### Task requirements
Below are entries. Pull out all lines containing "section".

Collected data

-*-*-

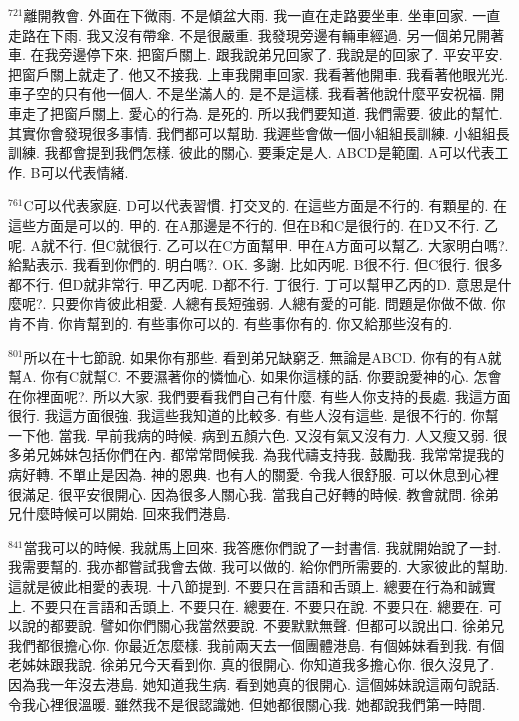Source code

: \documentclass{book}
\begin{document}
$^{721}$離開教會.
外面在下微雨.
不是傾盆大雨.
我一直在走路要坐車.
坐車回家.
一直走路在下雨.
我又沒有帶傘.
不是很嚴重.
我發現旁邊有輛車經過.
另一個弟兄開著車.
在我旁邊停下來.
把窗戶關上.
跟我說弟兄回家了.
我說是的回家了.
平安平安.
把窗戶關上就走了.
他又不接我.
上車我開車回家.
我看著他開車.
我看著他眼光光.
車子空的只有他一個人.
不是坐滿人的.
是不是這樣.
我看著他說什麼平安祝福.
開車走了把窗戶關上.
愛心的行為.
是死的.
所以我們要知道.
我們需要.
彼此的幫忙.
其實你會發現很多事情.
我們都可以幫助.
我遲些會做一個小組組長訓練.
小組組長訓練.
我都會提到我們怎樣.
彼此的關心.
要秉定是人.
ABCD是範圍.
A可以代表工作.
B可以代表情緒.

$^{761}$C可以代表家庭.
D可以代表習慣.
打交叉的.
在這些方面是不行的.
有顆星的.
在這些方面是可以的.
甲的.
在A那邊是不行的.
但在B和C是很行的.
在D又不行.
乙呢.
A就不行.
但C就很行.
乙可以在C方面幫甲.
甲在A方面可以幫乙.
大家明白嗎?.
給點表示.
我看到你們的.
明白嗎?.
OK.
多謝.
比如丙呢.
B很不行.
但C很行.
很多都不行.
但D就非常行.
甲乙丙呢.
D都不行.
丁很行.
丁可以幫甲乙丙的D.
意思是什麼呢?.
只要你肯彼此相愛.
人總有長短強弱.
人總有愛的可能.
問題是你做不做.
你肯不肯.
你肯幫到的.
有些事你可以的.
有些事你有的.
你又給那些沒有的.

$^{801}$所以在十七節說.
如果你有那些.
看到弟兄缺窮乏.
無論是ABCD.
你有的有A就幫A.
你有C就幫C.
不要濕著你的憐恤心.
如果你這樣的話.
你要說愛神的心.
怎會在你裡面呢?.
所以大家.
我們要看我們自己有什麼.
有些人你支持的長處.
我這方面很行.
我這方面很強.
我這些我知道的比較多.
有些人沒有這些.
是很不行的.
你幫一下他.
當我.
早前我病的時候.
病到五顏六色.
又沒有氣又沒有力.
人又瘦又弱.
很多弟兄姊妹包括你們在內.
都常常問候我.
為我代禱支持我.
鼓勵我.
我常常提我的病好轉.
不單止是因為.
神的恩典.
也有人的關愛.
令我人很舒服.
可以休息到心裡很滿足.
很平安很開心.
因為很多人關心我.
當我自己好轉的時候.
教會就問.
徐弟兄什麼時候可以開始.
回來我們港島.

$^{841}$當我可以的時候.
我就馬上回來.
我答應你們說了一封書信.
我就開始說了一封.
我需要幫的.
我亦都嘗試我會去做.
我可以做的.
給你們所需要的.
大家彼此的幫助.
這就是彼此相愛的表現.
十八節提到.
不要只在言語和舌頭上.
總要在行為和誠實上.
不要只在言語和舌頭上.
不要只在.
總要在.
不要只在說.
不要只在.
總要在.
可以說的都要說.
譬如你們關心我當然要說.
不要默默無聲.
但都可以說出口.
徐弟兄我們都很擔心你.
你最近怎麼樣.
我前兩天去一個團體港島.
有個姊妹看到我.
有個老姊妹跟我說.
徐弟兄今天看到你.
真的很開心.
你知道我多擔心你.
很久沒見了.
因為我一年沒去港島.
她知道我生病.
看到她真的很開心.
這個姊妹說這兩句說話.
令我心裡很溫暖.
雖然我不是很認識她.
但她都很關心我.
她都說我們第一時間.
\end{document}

-*-*-

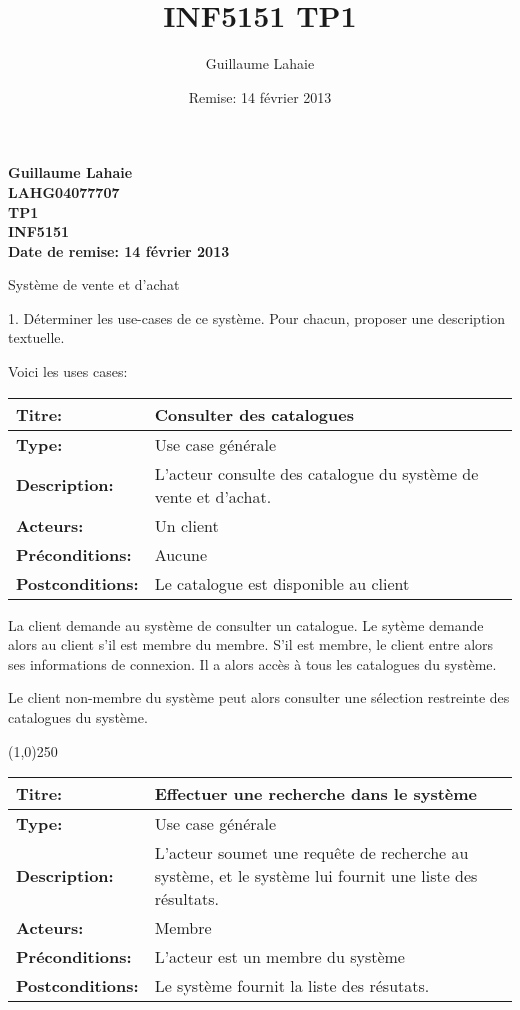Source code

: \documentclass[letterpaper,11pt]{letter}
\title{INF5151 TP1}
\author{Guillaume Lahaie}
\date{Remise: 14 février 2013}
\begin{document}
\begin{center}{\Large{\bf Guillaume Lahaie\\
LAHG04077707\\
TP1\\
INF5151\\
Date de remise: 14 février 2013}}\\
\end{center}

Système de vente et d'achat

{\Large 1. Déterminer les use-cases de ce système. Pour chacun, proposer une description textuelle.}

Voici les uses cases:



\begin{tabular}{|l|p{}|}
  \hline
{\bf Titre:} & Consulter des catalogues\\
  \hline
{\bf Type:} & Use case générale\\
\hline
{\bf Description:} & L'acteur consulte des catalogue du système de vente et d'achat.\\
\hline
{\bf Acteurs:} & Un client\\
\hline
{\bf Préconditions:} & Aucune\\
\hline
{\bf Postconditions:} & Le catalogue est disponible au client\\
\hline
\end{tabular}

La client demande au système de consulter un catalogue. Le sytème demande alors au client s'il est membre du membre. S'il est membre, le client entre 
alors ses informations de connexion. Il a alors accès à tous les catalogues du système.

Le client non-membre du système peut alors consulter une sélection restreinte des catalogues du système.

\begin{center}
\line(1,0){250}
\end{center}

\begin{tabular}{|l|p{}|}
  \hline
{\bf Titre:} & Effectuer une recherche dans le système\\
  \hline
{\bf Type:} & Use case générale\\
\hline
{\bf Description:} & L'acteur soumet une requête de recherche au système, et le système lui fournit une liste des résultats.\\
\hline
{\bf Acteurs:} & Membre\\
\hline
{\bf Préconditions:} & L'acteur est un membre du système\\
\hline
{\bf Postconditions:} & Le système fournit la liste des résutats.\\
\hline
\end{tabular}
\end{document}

-*-*-

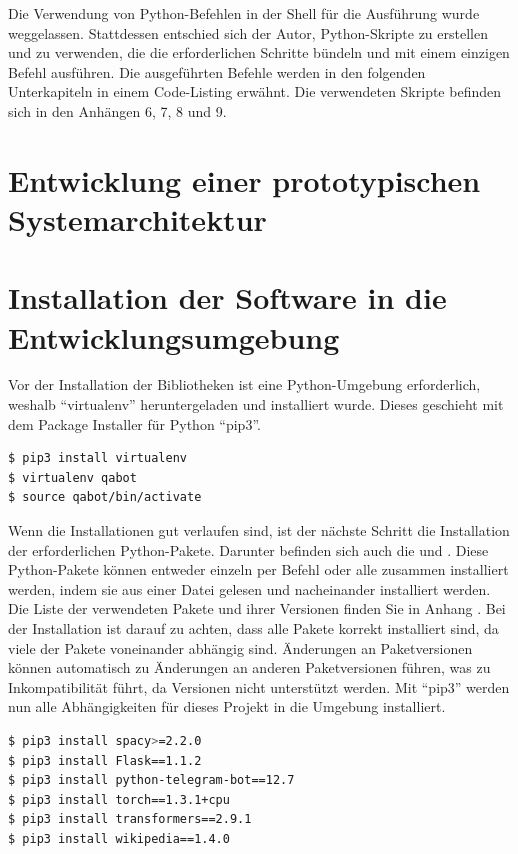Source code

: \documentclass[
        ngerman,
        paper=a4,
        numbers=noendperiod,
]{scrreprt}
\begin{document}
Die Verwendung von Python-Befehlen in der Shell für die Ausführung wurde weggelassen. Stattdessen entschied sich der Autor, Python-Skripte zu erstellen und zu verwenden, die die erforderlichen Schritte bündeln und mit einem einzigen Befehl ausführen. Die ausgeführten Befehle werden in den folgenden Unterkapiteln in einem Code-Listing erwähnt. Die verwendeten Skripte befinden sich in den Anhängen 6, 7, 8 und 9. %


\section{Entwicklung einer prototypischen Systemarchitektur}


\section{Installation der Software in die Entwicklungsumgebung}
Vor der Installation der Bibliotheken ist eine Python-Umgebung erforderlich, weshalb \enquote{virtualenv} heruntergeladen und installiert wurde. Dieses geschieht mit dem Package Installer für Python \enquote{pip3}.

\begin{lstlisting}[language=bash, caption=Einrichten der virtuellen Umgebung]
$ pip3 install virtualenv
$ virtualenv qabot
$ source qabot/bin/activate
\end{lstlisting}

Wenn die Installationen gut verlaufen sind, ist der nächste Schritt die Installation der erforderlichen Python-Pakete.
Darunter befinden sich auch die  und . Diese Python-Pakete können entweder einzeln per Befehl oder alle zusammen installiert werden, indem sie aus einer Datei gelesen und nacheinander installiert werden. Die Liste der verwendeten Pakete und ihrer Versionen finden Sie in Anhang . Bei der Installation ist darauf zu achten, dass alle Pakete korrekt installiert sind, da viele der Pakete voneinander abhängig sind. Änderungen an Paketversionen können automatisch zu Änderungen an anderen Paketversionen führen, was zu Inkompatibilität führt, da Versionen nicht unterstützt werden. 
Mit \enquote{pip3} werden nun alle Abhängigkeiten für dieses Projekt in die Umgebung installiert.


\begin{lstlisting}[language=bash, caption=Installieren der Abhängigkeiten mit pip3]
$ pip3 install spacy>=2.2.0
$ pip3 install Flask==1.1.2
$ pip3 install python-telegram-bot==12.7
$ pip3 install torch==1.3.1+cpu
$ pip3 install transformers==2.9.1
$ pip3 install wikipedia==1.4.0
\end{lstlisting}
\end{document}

-*-*-

### Answer to the exercise
\section{Entwicklung einer prototypischen Systemarchitektur}
\section{Installation der Software in die Entwicklungsumgebung}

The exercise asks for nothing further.